Zimmerman, Clapham e seus colegas não se propuseram a estudar os dentes. Seu trabalho se concentrou principalmente nos canais iônicos , poros nas membranas das células que agem como portais moleculares. Depois de detectar um sinal - uma mensagem química ou mudança de temperatura, por exemplo - os canais se fecham ou abrem e permitem que os íons entrem na célula. Isso cria um pulso elétrico que passa de uma célula para outra. É uma maneira rápida de enviar informações e crucial para o cérebro, o coração e outros tecidos.

Cerca de quinze anos atrás, quando Zimmermann fazia pós-doutorado no laboratório de Clapham, a equipe descobriu que um canal iônico chamado TRPC5 era altamente sensível ao frio. Mas a equipe não sabia em que parte do corpo a capacidade de detecção de frio do TRPC5 entrava em ação. Não era a pele, eles descobriram. Os ratos que não tinham o canal iônico ainda podiam sentir o frio , relatou a equipe em 2011 na revista Proceedings of the National Academy of Sciences .

Depois disso, "chegamos a um beco sem saída", diz Zimmermann. Certo dia, a equipe estava sentada para almoçar discutindo o problema quando a ideia finalmente apareceu. "David disse: 'Bem, que outros tecidos do corpo sentem o frio?' Zimmermann lembra.A resposta foram os dentes.

Camada de odontoblastos incrustada entre os vasos e interconectada com axônios
nervosos e outras células da polpa dentária. O contato com o frio provoca atividade
elétrica nos odontoblastos e na rede circundante. Crédito: Nicholas Spinelli

O dente inteiro

O TRPC5 reside nos dentes - e mais ainda nos dentes com cáries, descobriu o coautor do estudo Jochen Lennerz, um patologista do Massachusetts General Hospital, após examinar amostras de humanos adultos.

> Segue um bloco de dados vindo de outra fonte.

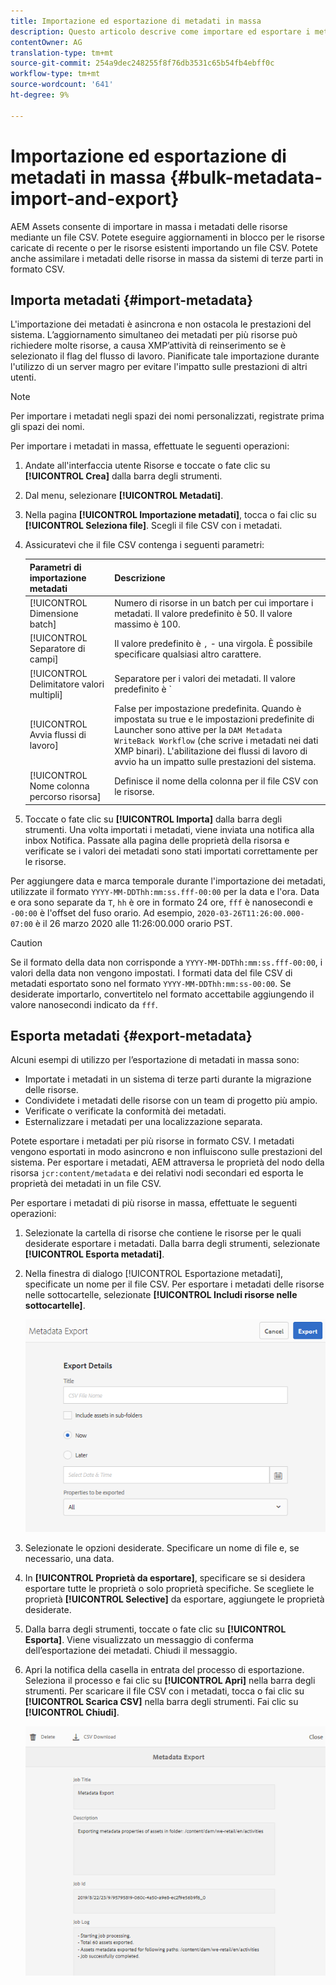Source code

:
 ```yaml
---
title: Importazione ed esportazione di metadati in massa
description: Questo articolo descrive come importare ed esportare i metadati in blocco.
contentOwner: AG
translation-type: tm+mt
source-git-commit: 254a9dec248255f8f76db3531c65b54fb4ebff0c
workflow-type: tm+mt
source-wordcount: '641'
ht-degree: 9%

---
```



# Importazione ed esportazione di metadati in massa {#bulk-metadata-import-and-export}

 AEM Assets consente di importare in massa i metadati delle risorse mediante un file CSV. Potete eseguire aggiornamenti in blocco per le risorse caricate di recente o per le risorse esistenti importando un file CSV. Potete anche assimilare i metadati delle risorse in massa da sistemi di terze parti in formato CSV.

## Importa metadati {#import-metadata}

L&#39;importazione dei metadati è asincrona e non ostacola le prestazioni del sistema. L’aggiornamento simultaneo dei metadati per più risorse può richiedere molte risorse, a causa XMP’attività di reinserimento se è selezionato il flag del flusso di lavoro. Pianificate tale importazione durante l&#39;utilizzo di un server magro per evitare l&#39;impatto sulle prestazioni di altri utenti.

>[!NOTE]
>
>Per importare i metadati negli spazi dei nomi personalizzati, registrate prima gli spazi dei nomi.

Per importare i metadati in massa, effettuate le seguenti operazioni:

1. Andate all&#39;interfaccia utente Risorse e toccate o fate clic su **[!UICONTROL Crea]** dalla barra degli strumenti.
1. Dal menu, selezionare **[!UICONTROL Metadati]**.
1. Nella pagina **[!UICONTROL Importazione metadati]**, tocca o fai clic su **[!UICONTROL Seleziona file]**.  Scegli il file CSV con i metadati.
1. Assicuratevi che il file CSV contenga i seguenti parametri:

   | Parametri di importazione metadati | Descrizione |
   |:---|:---|
   | [!UICONTROL Dimensione batch] | Numero di risorse in un batch per cui importare i metadati. Il valore predefinito è 50. Il valore massimo è 100. |
   | [!UICONTROL Separatore di campi] | Il valore predefinito è `,` - una virgola. È possibile specificare qualsiasi altro carattere. |
   | [!UICONTROL Delimitatore valori multipli] | Separatore per i valori dei metadati. Il valore predefinito è `|` - una pipe. |
   | [!UICONTROL Avvia flussi di lavoro] | False per impostazione predefinita. Quando è impostata su true e le impostazioni predefinite di Launcher sono attive per la `DAM Metadata WriteBack Workflow` (che scrive i metadati nei dati XMP binari). L&#39;abilitazione dei flussi di lavoro di avvio ha un impatto sulle prestazioni del sistema. |
   | [!UICONTROL Nome colonna percorso risorsa] | Definisce il nome della colonna per il file CSV con le risorse. |

1. Toccate o fate clic su **[!UICONTROL Importa]** dalla barra degli strumenti. Una volta importati i metadati, viene inviata una notifica alla inbox Notifica. Passate alla pagina delle proprietà della risorsa e verificate se i valori dei metadati sono stati importati correttamente per le risorse.

Per aggiungere data e marca temporale durante l&#39;importazione dei metadati, utilizzate il formato `YYYY-MM-DDThh:mm:ss.fff-00:00` per la data e l&#39;ora. Data e ora sono separate da `T`, `hh` è ore in formato 24 ore, `fff` è nanosecondi e `-00:00` è l&#39;offset del fuso orario. Ad esempio, `2020-03-26T11:26:00.000-07:00` è il 26 marzo 2020 alle 11:26:00.000 orario PST.

>[!CAUTION]
>
>Se il formato della data non corrisponde a `YYYY-MM-DDThh:mm:ss.fff-00:00`, i valori della data non vengono impostati. I formati data del file CSV di metadati esportato sono nel formato `YYYY-MM-DDThh:mm:ss-00:00`. Se desiderate importarlo, convertitelo nel formato accettabile aggiungendo il valore nanosecondi indicato da `fff`.

## Esporta metadati {#export-metadata}

Alcuni esempi di utilizzo per l’esportazione di metadati in massa sono:

* Importate i metadati in un sistema di terze parti durante la migrazione delle risorse.
* Condividete i metadati delle risorse con un team di progetto più ampio.
* Verificate o verificate la conformità dei metadati.
* Esternalizzare i metadati per una localizzazione separata.

Potete esportare i metadati per più risorse in formato CSV. I metadati vengono esportati in modo asincrono e non influiscono sulle prestazioni del sistema. Per esportare i metadati, AEM attraversa le proprietà del nodo della risorsa `jcr:content/metadata` e dei relativi nodi secondari ed esporta le proprietà dei metadati in un file CSV.

Per esportare i metadati di più risorse in massa, effettuate le seguenti operazioni:

1. Selezionate la cartella di risorse che contiene le risorse per le quali desiderate esportare i metadati. Dalla barra degli strumenti, selezionate **[!UICONTROL Esporta metadati]**.

1. Nella finestra di dialogo [!UICONTROL Esportazione metadati], specificate un nome per il file CSV. Per esportare i metadati delle risorse nelle sottocartelle, selezionate **[!UICONTROL Includi risorse nelle sottocartelle]**.

   ![export_metadata_page](assets/export_metadata_page.png)

1. Selezionate le opzioni desiderate. Specificare un nome di file e, se necessario, una data.
1. In **[!UICONTROL Proprietà da esportare]**, specificare se si desidera esportare tutte le proprietà o solo proprietà specifiche. Se scegliete le proprietà **[!UICONTROL Selective]** da esportare, aggiungete le proprietà desiderate.

1. Dalla barra degli strumenti, toccate o fate clic su **[!UICONTROL Esporta]**. Viene visualizzato un messaggio di conferma dell’esportazione dei metadati. Chiudi il messaggio.

1. Apri la notifica della casella in entrata del processo di esportazione. Seleziona il processo e fai clic su **[!UICONTROL Apri]** nella barra degli strumenti. Per scaricare il file CSV con i metadati, tocca o fai clic su **[!UICONTROL Scarica CSV]** nella barra degli strumenti. Fai clic su **[!UICONTROL Chiudi]**.

   ![csv_download](assets/csv_download.png)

Um novo experimento montado em ratos convenceu os pesquisadores de que TRPC5 realmente funciona como um sensor de frio. Em vez de quebrar um dente e apenas examinar suas células em um prato, a equipe de Zimmermann analisou todo o sistema: maxilar, dentes e nervos dentais. A equipe registrou a atividade neural quando uma solução gelada tocou o dente. Em camundongos normais, esse mergulho frio desencadeou a atividade nervosa, indicando que o dente estava sentindo o frio. Não é assim em camundongos sem TRPC5 ou em dentes tratados com uma substância química que bloqueia o canal iônico. Essa foi uma pista chave de que o canal iônico poderia detectar o frio, diz Zimmermann. Um outro canal iônico que a equipe estudou, TRPA1, também parecia desempenhar um papel.

A equipe rastreou a localização do TRPC5 até um tipo específico de célula, o odontoblasto, que reside entre a polpa e a dentina. Quando alguém com um dente exposto à dentina morde um picolé, por exemplo, essas células contidas em TRPC5 pegam a sensação de frio e um "uau!" velocidades de sinal para o cérebro.

Essa sensação aguda não foi estudada tão extensivamente como outras áreas da ciência, diz Clapham. A dor de dente pode não ser considerada um assunto da moda, diz ele, "mas é importante e afeta muitas pessoas".

Zimmermann destaca que a jornada da equipe em direção a essa descoberta durou mais de uma década. Descobrir a função de moléculas e células específicas é difícil, diz ela. "E uma boa pesquisa pode levar muito tempo."